— EXERCISE OBJECTIVE —
Find the lines of data that contain the string "number", then list them.

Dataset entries
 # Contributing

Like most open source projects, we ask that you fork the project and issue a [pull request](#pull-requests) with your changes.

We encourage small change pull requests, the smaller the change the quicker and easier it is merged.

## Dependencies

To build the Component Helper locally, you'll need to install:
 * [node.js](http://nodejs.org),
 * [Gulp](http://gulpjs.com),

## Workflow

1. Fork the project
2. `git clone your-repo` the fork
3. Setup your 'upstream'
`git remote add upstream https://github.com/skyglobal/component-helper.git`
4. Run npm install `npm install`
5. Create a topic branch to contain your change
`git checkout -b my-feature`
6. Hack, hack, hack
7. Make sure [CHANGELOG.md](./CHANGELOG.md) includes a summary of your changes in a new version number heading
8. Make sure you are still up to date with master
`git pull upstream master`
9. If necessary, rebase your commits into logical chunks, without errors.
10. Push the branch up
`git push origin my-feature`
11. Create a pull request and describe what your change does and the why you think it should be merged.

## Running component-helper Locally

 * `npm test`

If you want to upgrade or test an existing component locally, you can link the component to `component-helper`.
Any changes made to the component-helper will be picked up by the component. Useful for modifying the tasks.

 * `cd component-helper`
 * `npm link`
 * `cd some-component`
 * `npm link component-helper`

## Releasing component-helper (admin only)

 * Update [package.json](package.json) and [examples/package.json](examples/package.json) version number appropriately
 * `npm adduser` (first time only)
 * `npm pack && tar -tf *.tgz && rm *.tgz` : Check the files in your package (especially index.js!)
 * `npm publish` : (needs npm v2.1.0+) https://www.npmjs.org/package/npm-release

— OUTPUT FOR THIS EXERCISE —
7. Make sure [CHANGELOG.md](./CHANGELOG.md) includes a summary of your changes in a new version number heading
 * Update [package.json](package.json) and [examples/package.json](examples/package.json) version number appropriately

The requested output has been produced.